-------- Available records

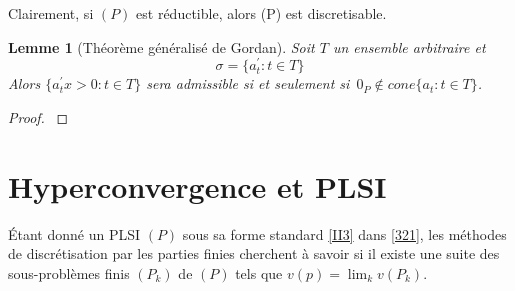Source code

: \documentclass[11pt]{report}
\newenvironment{boxtheorem}
{\begin{tcolorbox}
		[enhanced jigsaw,breakable,pad at break*=2mm,
		colback=black!5,colframe=bleueLeger]}
	{\end{tcolorbox}}
\theoremstyle{styletheorem}
\newtheorem{lemma}[theoreme]{Lemme}
\theoremstyle{styledef}
\theoremstyle{remark}
\newenvironment{lemme}
{\vspace*{0.3cm}\begin{boxtheorem}\begin{lemma}}{\end{lemma}\end{boxtheorem}\vspace*{0.3cm}}
\newcommand{\ssi}{si et seulement si\  }
\begin{document}
Clairement, si $(P)$ est réductible, alors (P) est discretisable.\\



\begin{lemme}[Théorème généralisé de Gordan]
	Soit $T$ un ensemble arbitraire et $$\sigma = \lbrace a_t^\prime \colon t \in T \rbrace$$ Alors $\lbrace a_t^\prime x >0 \colon t \in T \rbrace$ sera admissible \ssi $0_P \notin cone \lbrace a_t \colon t \in T\rbrace$. 
\end{lemme}
\begin{proof}
	\cite{b15}
\end{proof}

\chapter{Hyperconvergence et PLSI}
Étant donné un PLSI $(P)$ sous sa forme standard \ref{II3} dans \ref{321}, les méthodes de discrétisation par les parties finies cherchent à savoir si il existe une suite des sous-problèmes finis $(P_k)$ de $(P)$ tels que $v(p) = \lim_k v(P_k)$.\\
\end{document}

----------------

Write out every line from the data above that includes "PLSI".

\chapter{Hyperconvergence et PLSI}
Étant donné un PLSI $(P)$ sous sa forme standard \ref{II3} dans \ref{321}, les méthodes de discrétisation par les parties finies cherchent à savoir si il existe une suite des sous-problèmes finis $(P_k)$ de $(P)$ tels que $v(p) = \lim_k v(P_k)$.\\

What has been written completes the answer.